「壱岐の自慢1000の宝探し」のワークショップ(NPO法人いき交流文化デザイン研究所主催)が11月20、21、28日の3日間、島内3会場で開かれた。総務省の地域活性化に関する調査研究モデル事業で、名所、自然、グルメ、習慣、伝統文化などから、壱岐に住む人ならではの視点で千個の宝を発掘し、壱岐の活性化に結び付けようという試みだ。
28日芦辺町のワークショップは元九州大学特任教授で博多まちづくりなどに取り組んできた戸島義成さん、和歌山大学産学連携・研究支援センターの吉田潔客員教授、福岡・柳川市で実際に「1000の宝」を発掘して観光に結び付けている「まちづくりディレクター」福田忠昭さんの3人が講師を務め、各地の町づくりの事例などを紹介した。

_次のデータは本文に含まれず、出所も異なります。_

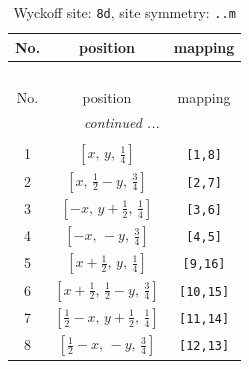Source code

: \documentclass[fleqn,8pt]{jsarticle}
\begin{document}
\begin{longtable}{ccc}
\caption{Wyckoff site: {\tt 8d}, site symmetry: {\tt ..m}}
 \\
 \hline \hline
No. & position & mapping \\ \hline \endfirsthead

\multicolumn{2}{l}{\tablename\ \thetable{}} \\
 \hline \hline
No. & position & mapping \\ \hline \endhead

 \hline \hline
\multicolumn{2}{r}{\footnotesize\it continued ...} \\ \endfoot

 \hline \hline
\multicolumn{2}{r}{} \\ \endlastfoot

1 & $\left[ x,\, y,\, \frac{1}{4} \right]$ & {\tt [1,8]} \\ \hline
2 & $\left[ x,\, \frac{1}{2} - y,\, \frac{3}{4} \right]$ & {\tt [2,7]} \\ \hline
3 & $\left[ - x,\, y + \frac{1}{2},\, \frac{1}{4} \right]$ & {\tt [3,6]} \\ \hline
4 & $\left[ - x,\, - y,\, \frac{3}{4} \right]$ & {\tt [4,5]} \\ \hline
5 & $\left[ x + \frac{1}{2},\, y,\, \frac{1}{4} \right]$ & {\tt [9,16]} \\ \hline
6 & $\left[ x + \frac{1}{2},\, \frac{1}{2} - y,\, \frac{3}{4} \right]$ & {\tt [10,15]} \\ \hline
7 & $\left[ \frac{1}{2} - x,\, y + \frac{1}{2},\, \frac{1}{4} \right]$ & {\tt [11,14]} \\ \hline
8 & $\left[ \frac{1}{2} - x,\, - y,\, \frac{3}{4} \right]$ & {\tt [12,13]} \\
\end{longtable}
\renewcommand{\arraystretch}{1.2}
\end{document}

戸島さんは「町づくりの基本は、まず自分の町を知ることから始まる。町の自慢を探し、それを話すことで人とつながり、観光へのきっかけづくりになる。若者は田舎嗜好が強くなっているという内閣府の調査結果があるし、シニア世代はいままで経験がない形態の旅行に興味を持っている。着地型観光にとってはチャンス」と壱岐の観光客誘致の可能性を指摘した。
吉田さんは「佐賀・唐津市の宝当神社は、その名前に注目してPRしたら、宝くじの高額当選を願う人が年間20万人も訪れるようになった。松浦市の鷹島町も、その名前から“ホークスアイランド”としてソフトバンク・ホークスと連携した。町づくりはこじつけでも成功できる。壱岐にもお宝地蔵があるのだから、利用しない手はない」とアドバイスした。
福田さんは「柳川はウナギと川下りしか有名なものがない町だったが、あるものを組み合わせて物語を作り出すことによって、観光客を呼べる商品になった。魚市場で朝ご飯、川下りでスイーツなど、観光振興の連携によりこれまでとは違う魅力を創作することが重要」などと話した。
講義後に20人の参加者が壱岐の宝探し作業に着手。「ヒト・モノ・ココロ・コト・トコロ」の5分野に分けて、身近な宝を書き出した。参加者からは「左京鼻は、江戸時代に干ばつの危機を、陰陽師の後藤左京が祈祷したが雨が降らず、断崖から身を投げようとした時に雨が降り出したという由来がある」「小島神社は、運良く濡れずに渡れれば、そのカップルはうまくいく」など、地元住民ならでは話が次々に飛び出し、30分間で100以上の宝が発表された。
同研究所では市内の全世帯と小・中学校、高校に壱岐の宝募集の応募用紙1万2千枚を配布し、15日まで市役所など公共施設15か所に設置する応募箱でなど回収。結果をまとめて観光事業に結び付けていく。